M. Gérard Le Cam. Nous ne voulons pas livrer cette production aux intégrateurs, véritables esclavagistes des temps modernes.
Allez-vous engager immédiatement des discussions avec l'ensemble des producteurs, et pas seulement avec la Fédération nationale des producteurs de lait ? Quelles mesures d'urgence et de fond préconisez-vous pour assurer des prix rémunérateurs et pour éviter les crises à répétition ? (Applaudissements sur les travées du groupe CRC-SPG et du groupe socialiste.)
Réponse du Ministère de l'alimentation, de l'agriculture et de la pêche publiée le 14/10/2009
Réponse apportée en séance publique le 13/10/2009
M. Bruno Le Maire, ministre.
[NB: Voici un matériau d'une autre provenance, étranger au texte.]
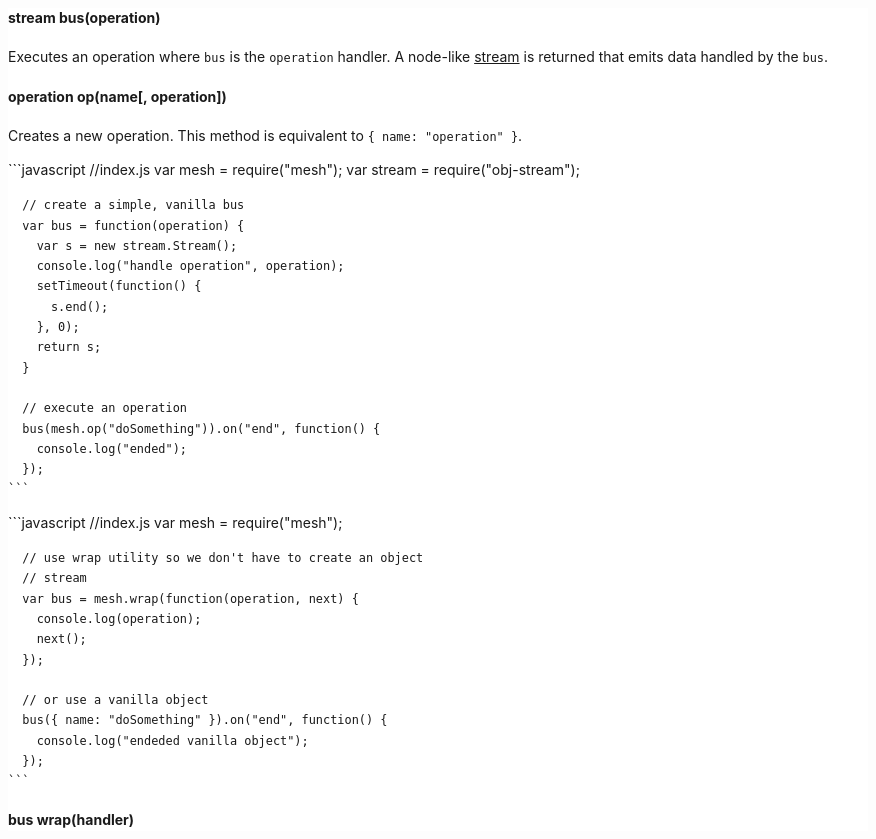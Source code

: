 #### stream bus(operation)

Executes an operation where `bus` is the `operation` handler. A node-like [stream](https://nodejs.org/api/stream.html) is returned that emits data handled by the `bus`.

#### operation op(name[, operation])

Creates a new operation. This method is equivalent to `{ name: "operation" }`.


<Tabs>
  <Example title="simple">
    ```javascript  
      //index.js
      var mesh   = require("mesh");
      var stream = require("obj-stream");

      // create a simple, vanilla bus
      var bus = function(operation) {
        var s = new stream.Stream();
        console.log("handle operation", operation);
        setTimeout(function() {
          s.end();
        }, 0);
        return s;
      }

      // execute an operation
      bus(mesh.op("doSomething")).on("end", function() {
        console.log("ended");
      });
    ```
  </Example>
  <Example title="vanilla object">
    ```javascript
      //index.js
      var mesh = require("mesh");

      // use wrap utility so we don't have to create an object
      // stream
      var bus = mesh.wrap(function(operation, next) {
        console.log(operation);
        next();
      });

      // or use a vanilla object
      bus({ name: "doSomething" }).on("end", function() {
        console.log("endeded vanilla object");
      });
    ```
  </Example>
</Tabs>


#### bus wrap(handler)
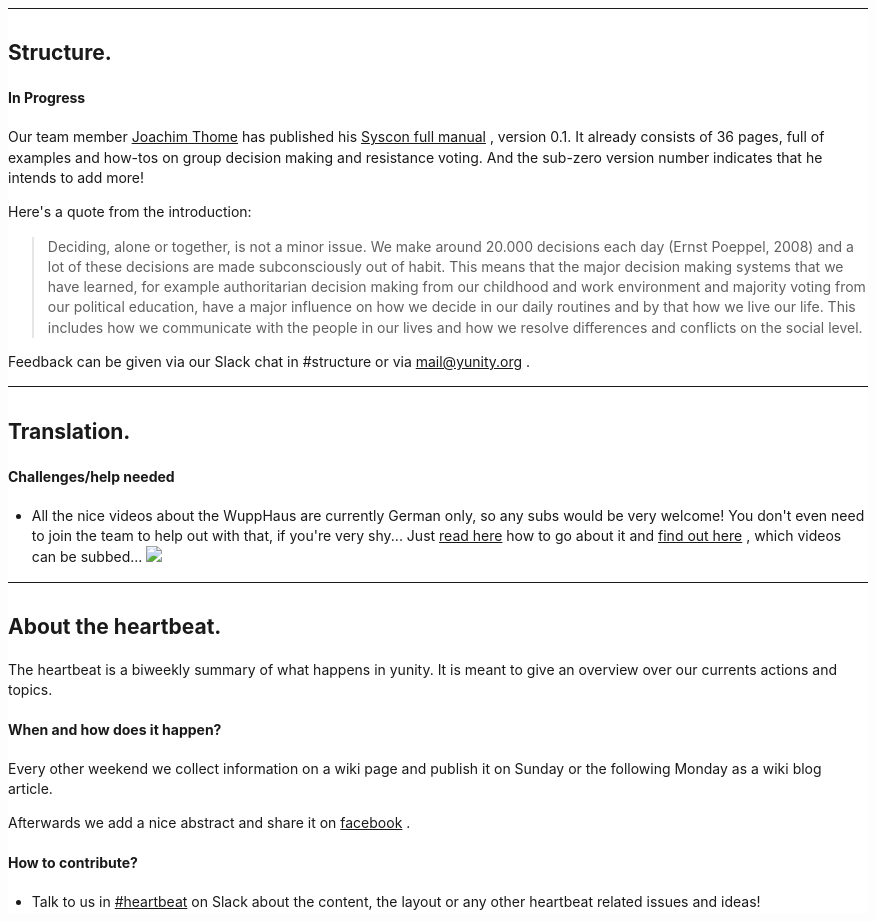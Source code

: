 * * *

## Structure.

#### In Progress

Our team member [Joachim Thome](https://yunity.atlassian.net/wiki/display/YUN/2017/01/09/yunity+heartbeat+2017-01-08) has published his [Syscon full manual](https://slack-files.com/T0B6WCFM5-F3K90K741-ac6c9b932a) , version 0.1\. It already consists of 36 pages, full of examples and how-tos on group decision making and resistance voting. And the sub-zero version number indicates that he intends to add more!

Here's a quote from the introduction:

> Deciding, alone or together, is not a minor issue. We make around 20.000 decisions each day (Ernst Poeppel, 2008) and a lot of these decisions are made subconsciously out of habit. This means that the major decision making systems that we have learned, for example authoritarian decision making from our childhood and work environment and majority voting from our political education, have a major influence on how we decide in our daily routines and by that how we live our life. This includes how we communicate with the people in our lives and how we resolve differences and conflicts on the social level.

Feedback can be given via our Slack chat in #structure or via [mail@yunity.org](https://yunity.atlassian.netmailto:mail@yunity.org) .

* * *

## Translation.

#### Challenges/help needed

*   All the nice videos about the WuppHaus are currently German only, so any subs would be very welcome! You don't even need to join the team to help out with that, if you're very shy... Just [read here](https://yunity.atlassian.net/wiki/display/YUN/Subtitling+Youtube+Videos+and+Translating+Descriptions) how to go about it and [find out here](https://yunity.atlassian.net/wiki/display/YUN/WuppHaus+Badue+Youtube+Subs) , which videos can be subbed... ![](/user/themes/twentyfifteen/images/emoticons/wink.png)

* * *

## About the heartbeat.

The heartbeat is a biweekly summary of what happens in yunity. It is meant to give an overview over our currents actions and topics.

#### When and how does it happen?

Every other weekend we collect information on a wiki page and publish it on Sunday or the following Monday as a wiki blog article.

Afterwards we add a nice abstract and share it on [facebook](https://www.facebook.com/yunity.org/) .

#### How to contribute?

*   Talk to us in [#heartbeat](https://yunity.slack.com/messages/heartbeat/) on Slack about the content, the layout or any other heartbeat related issues and ideas!
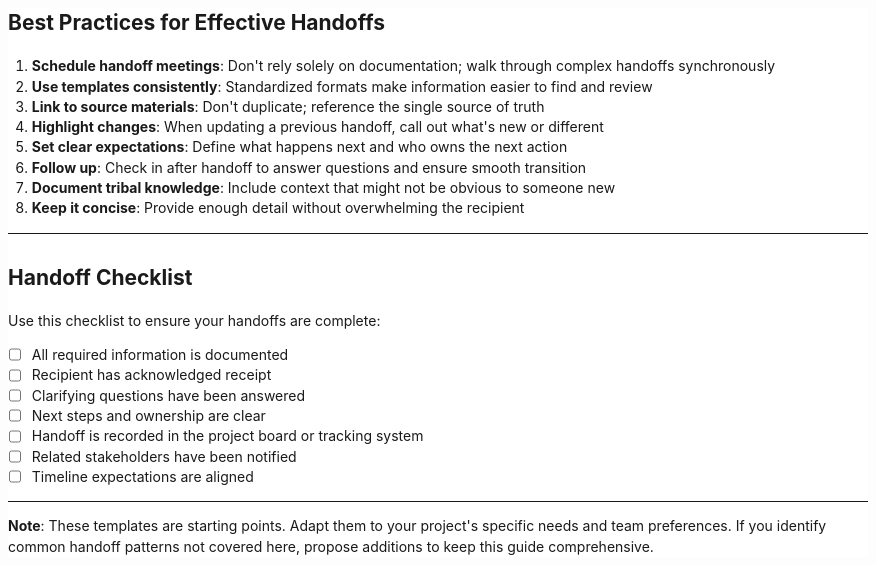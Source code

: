 
## Best Practices for Effective Handoffs

1. **Schedule handoff meetings**: Don't rely solely on documentation; walk through complex handoffs synchronously
2. **Use templates consistently**: Standardized formats make information easier to find and review
3. **Link to source materials**: Don't duplicate; reference the single source of truth
4. **Highlight changes**: When updating a previous handoff, call out what's new or different
5. **Set clear expectations**: Define what happens next and who owns the next action
6. **Follow up**: Check in after handoff to answer questions and ensure smooth transition
7. **Document tribal knowledge**: Include context that might not be obvious to someone new
8. **Keep it concise**: Provide enough detail without overwhelming the recipient

---

## Handoff Checklist

Use this checklist to ensure your handoffs are complete:

- [ ] All required information is documented
- [ ] Recipient has acknowledged receipt
- [ ] Clarifying questions have been answered
- [ ] Next steps and ownership are clear
- [ ] Handoff is recorded in the project board or tracking system
- [ ] Related stakeholders have been notified
- [ ] Timeline expectations are aligned

---

**Note**: These templates are starting points. Adapt them to your project's specific needs and team preferences. If you identify common handoff patterns not covered here, propose additions to keep this guide comprehensive.
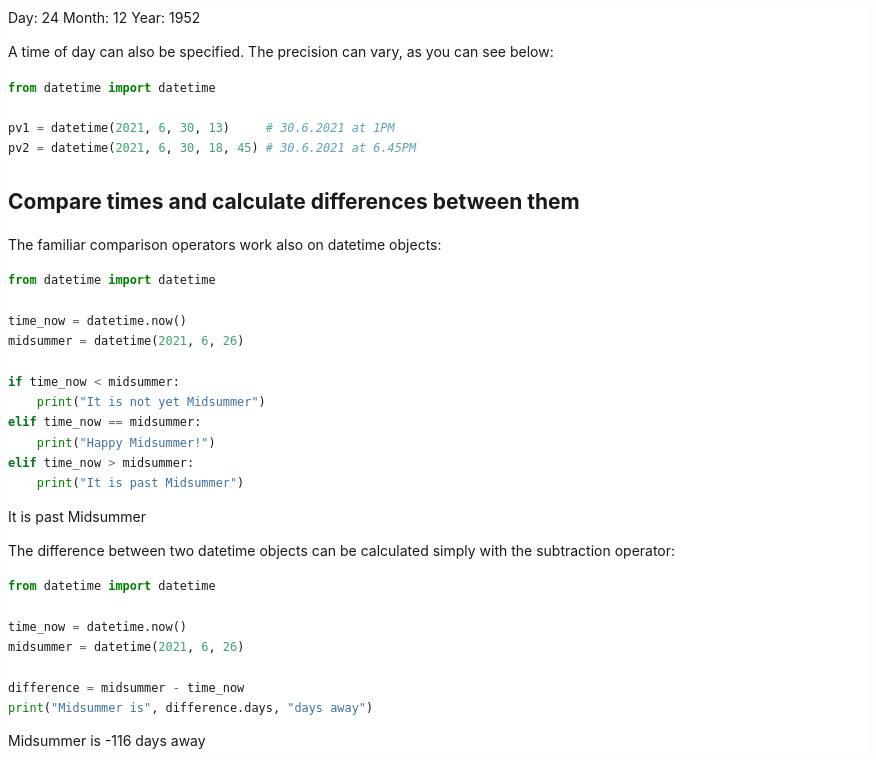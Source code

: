 <sample-output>

Day: 24
Month: 12
Year: 1952

</sample-output>

A time of day can also be specified. The precision can vary, as you can see below:

```python
from datetime import datetime

pv1 = datetime(2021, 6, 30, 13)     # 30.6.2021 at 1PM
pv2 = datetime(2021, 6, 30, 18, 45) # 30.6.2021 at 6.45PM
```

## Compare times and calculate differences between them

The familiar comparison operators work also on datetime objects:

```python
from datetime import datetime

time_now = datetime.now()
midsummer = datetime(2021, 6, 26)

if time_now < midsummer:
    print("It is not yet Midsummer")
elif time_now == midsummer:
    print("Happy Midsummer!")
elif time_now > midsummer:
    print("It is past Midsummer")
```

<sample-output>

It is past Midsummer

</sample-output>

The difference between two datetime objects can be calculated simply with the subtraction operator:

```python
from datetime import datetime

time_now = datetime.now()
midsummer = datetime(2021, 6, 26)

difference = midsummer - time_now
print("Midsummer is", difference.days, "days away")
```

<sample-output>

Midsummer is -116 days away

</sample-output>
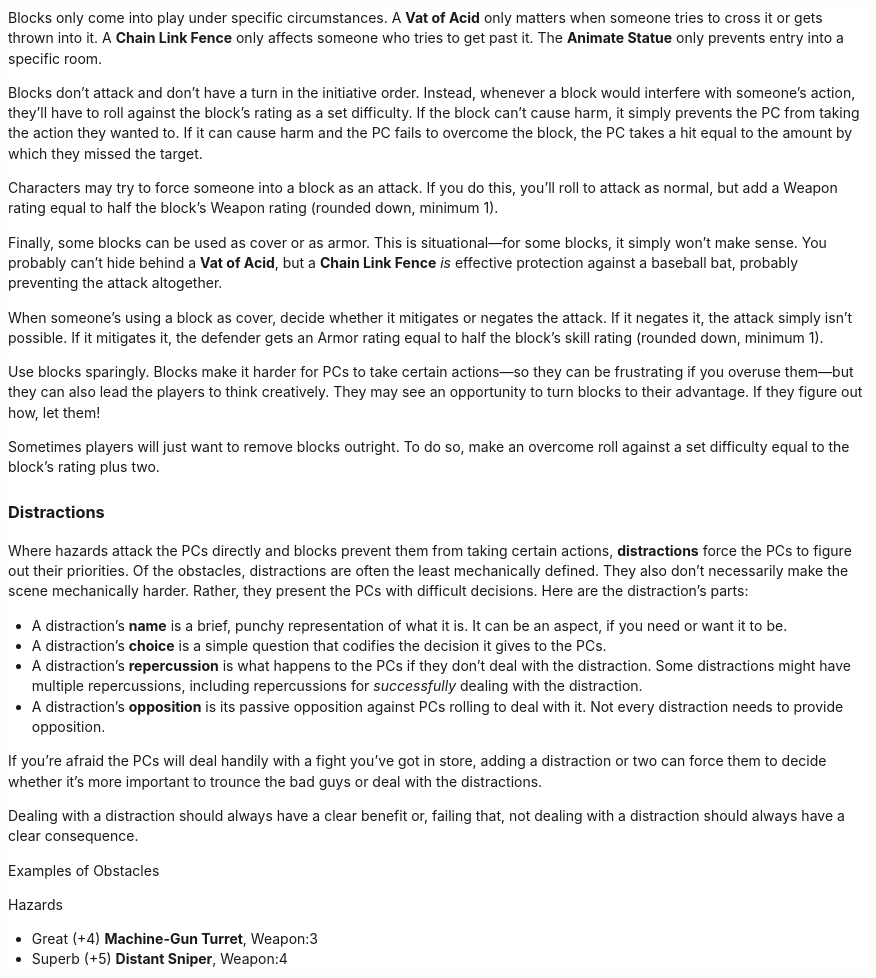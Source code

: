 Blocks only come into play under specific circumstances. A **Vat of Acid** only matters when someone tries to cross it or gets thrown into it. A **Chain Link Fence** only affects someone who tries to get past it. The **Animate Statue** only prevents entry into a specific room.

Blocks don’t attack and don’t have a turn in the initiative order. Instead, whenever a block would interfere with someone’s action, they’ll have to roll against the block’s rating as a set difficulty. If the block can’t cause harm, it simply prevents the PC from taking the action they wanted to. If it can cause harm and the PC fails to overcome the block, the PC takes a hit equal to the amount by which they missed the target.

Characters may try to force someone into a block as an attack. If you do this, you’ll roll to attack as normal, but add a Weapon rating equal to half the block’s Weapon rating (rounded down, minimum 1).

Finally, some blocks can be used as cover or as armor. This is situational—for some blocks, it simply won’t make sense. You probably can’t hide behind a **Vat of Acid**, but a **Chain Link Fence** _is_ effective protection against a baseball bat, probably preventing the attack altogether.

When someone’s using a block as cover, decide whether it mitigates or negates the attack. If it negates it, the attack simply isn’t possible. If it mitigates it, the defender gets an Armor rating equal to half the block’s skill rating (rounded down, minimum 1).

Use blocks sparingly. Blocks make it harder for PCs to take certain actions—so they can be frustrating if you overuse them—but they can also lead the players to think creatively. They may see an opportunity to turn blocks to their advantage. If they figure out how, let them!

Sometimes players will just want to remove blocks outright. To do so, make an overcome roll against a set difficulty equal to the block’s rating plus two.

### Distractions

Where hazards attack the PCs directly and blocks prevent them from taking certain actions, **distractions** force the PCs to figure out their priorities. Of the obstacles, distractions are often the least mechanically defined. They also don’t necessarily make the scene mechanically harder. Rather, they present the PCs with difficult decisions. Here are the distraction’s parts:

*   A distraction’s **name** is a brief, punchy representation of what it is. It can be an aspect, if you need or want it to be.
*   A distraction’s **choice** is a simple question that codifies the decision it gives to the PCs.
*   A distraction’s **repercussion** is what happens to the PCs if they don’t deal with the distraction. Some distractions might have multiple repercussions, including repercussions for _successfully_ dealing with the distraction.
*   A distraction’s **opposition** is its passive opposition against PCs rolling to deal with it. Not every distraction needs to provide opposition.

If you’re afraid the PCs will deal handily with a fight you’ve got in store, adding a distraction or two can force them to decide whether it’s more important to trounce the bad guys or deal with the distractions.

Dealing with a distraction should always have a clear benefit or, failing that, not dealing with a distraction should always have a clear consequence.

Examples of Obstacles

Hazards

*   Great (+4) **Machine-Gun Turret**, Weapon:3
*   Superb (+5) **Distant Sniper**, Weapon:4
Monsieur Le Cam, je suis en parfait accord avec vous. (Ah ! sur les travées du groupe socialiste.)
M. René-Pierre Signé. Il n'y aura pas de réplique !
M. Bruno Le Maire, ministre. Je l'ai dit à plusieurs reprises : je ne souhaite ni l'intégration je suis, au contraire, favorable à des contrats équilibrés et justes, garantis par la loi, passés avec les producteurs, de façon à rééquilibrer les rapports de force entre producteurs et industriels , ni des exploitations de 2 000 à 5 000 vaches j'ai eu l'occasion d'en visiter , qui ne correspondent pas à notre modèle ni à la diversité géographique de la France. Je veux insister sur ce point : je regrette qu'il n'y ait pas davantage d'unité et de soutien de la part des socialistes dans la bataille pour la régulation. (Protestations sur les travées du groupe socialiste.)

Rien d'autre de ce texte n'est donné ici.